## The task
The entries that follow should come back exactly, with no pictures among them.

START Records for the task

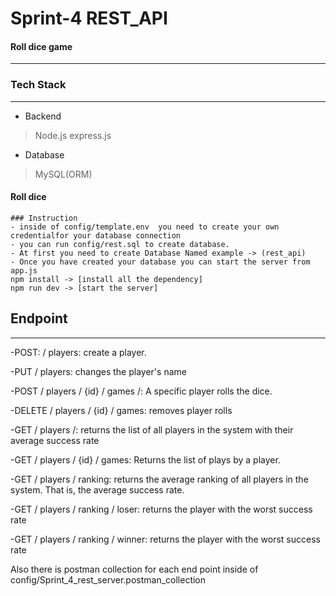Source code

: # Sprint-4 REST_API
#### Roll dice game 
---

### Tech Stack
___
* Backend
 > Node.js
 >express.js
 * Database
> MySQL(ORM)
#### Roll dice
```
### Instruction
- inside of config/template.env  you need to create your own credentialfor your database connection
- you can run config/rest.sql to create database.
- At first you need to create Database Named example -> (rest_api)
- Once you have created your database you can start the server from app.js
npm install -> [install all the dependency]
npm run dev -> [start the server]

```

## Endpoint
---
-POST: / players: create a player.

-PUT / players: changes the player's name


-POST / players / {id} / games /: A specific player rolls the dice.

-DELETE / players / {id} / games: removes player rolls

-GET / players /: returns the list of all players in the system with their average success rate

-GET / players / {id} / games: Returns the list of plays by a player.

-GET / players / ranking: returns the average ranking of all players in the system. That is, the average success rate.

-GET / players / ranking / loser: returns the player with the worst success rate

-GET / players / ranking / winner: returns the player with the worst success rate

Also there is postman collection for each end point inside of config/Sprint_4_rest_server.postman_collection
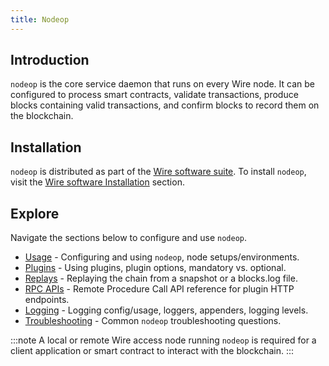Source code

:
 ```yaml
---
title: Nodeop 
---
```


## Introduction

`nodeop` is the core service daemon that runs on every Wire node. It can be configured to process smart contracts, validate transactions, produce blocks containing valid transactions, and confirm blocks to record them on the blockchain.

## Installation

`nodeop` is distributed as part of the [Wire software suite](https://github.com/Wire-Network/wire-sysio/blob/master/README.md). To install `nodeop`, visit the [Wire software Installation](/docs/getting-started/install-dependencies.md) section.

## Explore

Navigate the sections below to configure and use `nodeop`.

* [Usage](./usage/index.md) - Configuring and using `nodeop`, node setups/environments.
* [Plugins](./plugins/index.md) - Using plugins, plugin options, mandatory vs. optional.
* [Replays](./replays.md) - Replaying the chain from a snapshot or a blocks.log file.
* [RPC APIs](./nodeop-apis.md) - Remote Procedure Call API reference for plugin HTTP endpoints.
* [Logging](./native-logging.md) - Logging config/usage, loggers, appenders, logging levels.
* [Troubleshooting](troubleshooting.md) - Common `nodeop` troubleshooting questions.

:::note
A local or remote Wire access node running `nodeop` is required for a client application or smart contract to interact with the blockchain.
:::
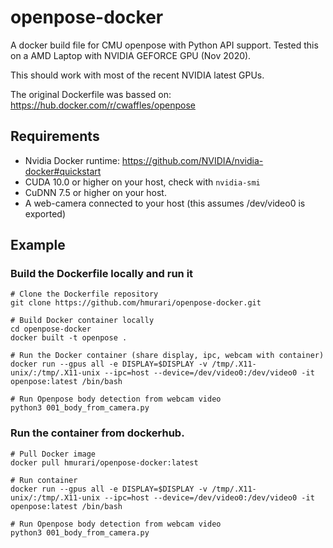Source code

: # openpose-docker
A docker build file for CMU openpose with Python API support. Tested this on a AMD Laptop with NVIDIA GEFORCE GPU (Nov 2020).

This should work with most of the recent NVIDIA latest GPUs.

The original Dockerfile was bassed on:
https://hub.docker.com/r/cwaffles/openpose

## Requirements
- Nvidia Docker runtime: https://github.com/NVIDIA/nvidia-docker#quickstart
- CUDA 10.0 or higher on your host, check with `nvidia-smi`
- CuDNN 7.5 or higher on your host.
- A web-camera connected to your host (this assumes /dev/video0 is exported)

## Example
### Build the Dockerfile locally and run it
```
# Clone the Dockerfile repository
git clone https://github.com/hmurari/openpose-docker.git

# Build Docker container locally
cd openpose-docker
docker built -t openpose .

# Run the Docker container (share display, ipc, webcam with container)
docker run --gpus all -e DISPLAY=$DISPLAY -v /tmp/.X11-unix/:/tmp/.X11-unix --ipc=host --device=/dev/video0:/dev/video0 -it openpose:latest /bin/bash

# Run Openpose body detection from webcam video
python3 001_body_from_camera.py
```

### Run the container from dockerhub.
```
# Pull Docker image
docker pull hmurari/openpose-docker:latest

# Run container
docker run --gpus all -e DISPLAY=$DISPLAY -v /tmp/.X11-unix/:/tmp/.X11-unix --ipc=host --device=/dev/video0:/dev/video0 -it openpose:latest /bin/bash

# Run Openpose body detection from webcam video
python3 001_body_from_camera.py
```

END Records for the task

## Exercise response
Source code

: # Sprint-4 REST_API
#### Roll dice game 
---

### Tech Stack
___
* Backend
 > Node.js
 >express.js
 * Database
> MySQL(ORM)
#### Roll dice
```
### Instruction
- inside of config/template.env  you need to create your own credentialfor your database connection
- you can run config/rest.sql to create database.
- At first you need to create Database Named example -> (rest_api)
- Once you have created your database you can start the server from app.js
npm install -> [install all the dependency]
npm run dev -> [start the server]

```

## Endpoint
---
-POST: / players: create a player.

-PUT / players: changes the player's name


-POST / players / {id} / games /: A specific player rolls the dice.

-DELETE / players / {id} / games: removes player rolls

-GET / players /: returns the list of all players in the system with their average success rate

-GET / players / {id} / games: Returns the list of plays by a player.

-GET / players / ranking: returns the average ranking of all players in the system. That is, the average success rate.

-GET / players / ranking / loser: returns the player with the worst success rate

-GET / players / ranking / winner: returns the player with the worst success rate

Also there is postman collection for each end point inside of config/Sprint_4_rest_server.postman_collection
Source code

:
 ```yaml
---
title: Nodeop 
---
```


## Introduction

`nodeop` is the core service daemon that runs on every Wire node. It can be configured to process smart contracts, validate transactions, produce blocks containing valid transactions, and confirm blocks to record them on the blockchain.

## Installation

`nodeop` is distributed as part of the [Wire software suite](https://github.com/Wire-Network/wire-sysio/blob/master/README.md). To install `nodeop`, visit the [Wire software Installation](/docs/getting-started/install-dependencies.md) section.

## Explore

Navigate the sections below to configure and use `nodeop`.

* [Usage](./usage/index.md) - Configuring and using `nodeop`, node setups/environments.
* [Plugins](./plugins/index.md) - Using plugins, plugin options, mandatory vs. optional.
* [Replays](./replays.md) - Replaying the chain from a snapshot or a blocks.log file.
* [RPC APIs](./nodeop-apis.md) - Remote Procedure Call API reference for plugin HTTP endpoints.
* [Logging](./native-logging.md) - Logging config/usage, loggers, appenders, logging levels.
* [Troubleshooting](troubleshooting.md) - Common `nodeop` troubleshooting questions.

:::note
A local or remote Wire access node running `nodeop` is required for a client application or smart contract to interact with the blockchain.
:::
Source code

: # openpose-docker
A docker build file for CMU openpose with Python API support. Tested this on a AMD Laptop with NVIDIA GEFORCE GPU (Nov 2020).

This should work with most of the recent NVIDIA latest GPUs.

The original Dockerfile was bassed on:
https://hub.docker.com/r/cwaffles/openpose

## Requirements
- Nvidia Docker runtime: https://github.com/NVIDIA/nvidia-docker#quickstart
- CUDA 10.0 or higher on your host, check with `nvidia-smi`
- CuDNN 7.5 or higher on your host.
- A web-camera connected to your host (this assumes /dev/video0 is exported)

## Example
### Build the Dockerfile locally and run it
```
# Clone the Dockerfile repository
git clone https://github.com/hmurari/openpose-docker.git

# Build Docker container locally
cd openpose-docker
docker built -t openpose .

# Run the Docker container (share display, ipc, webcam with container)
docker run --gpus all -e DISPLAY=$DISPLAY -v /tmp/.X11-unix/:/tmp/.X11-unix --ipc=host --device=/dev/video0:/dev/video0 -it openpose:latest /bin/bash

# Run Openpose body detection from webcam video
python3 001_body_from_camera.py
```

### Run the container from dockerhub.
```
# Pull Docker image
docker pull hmurari/openpose-docker:latest

# Run container
docker run --gpus all -e DISPLAY=$DISPLAY -v /tmp/.X11-unix/:/tmp/.X11-unix --ipc=host --device=/dev/video0:/dev/video0 -it openpose:latest /bin/bash

# Run Openpose body detection from webcam video
python3 001_body_from_camera.py
```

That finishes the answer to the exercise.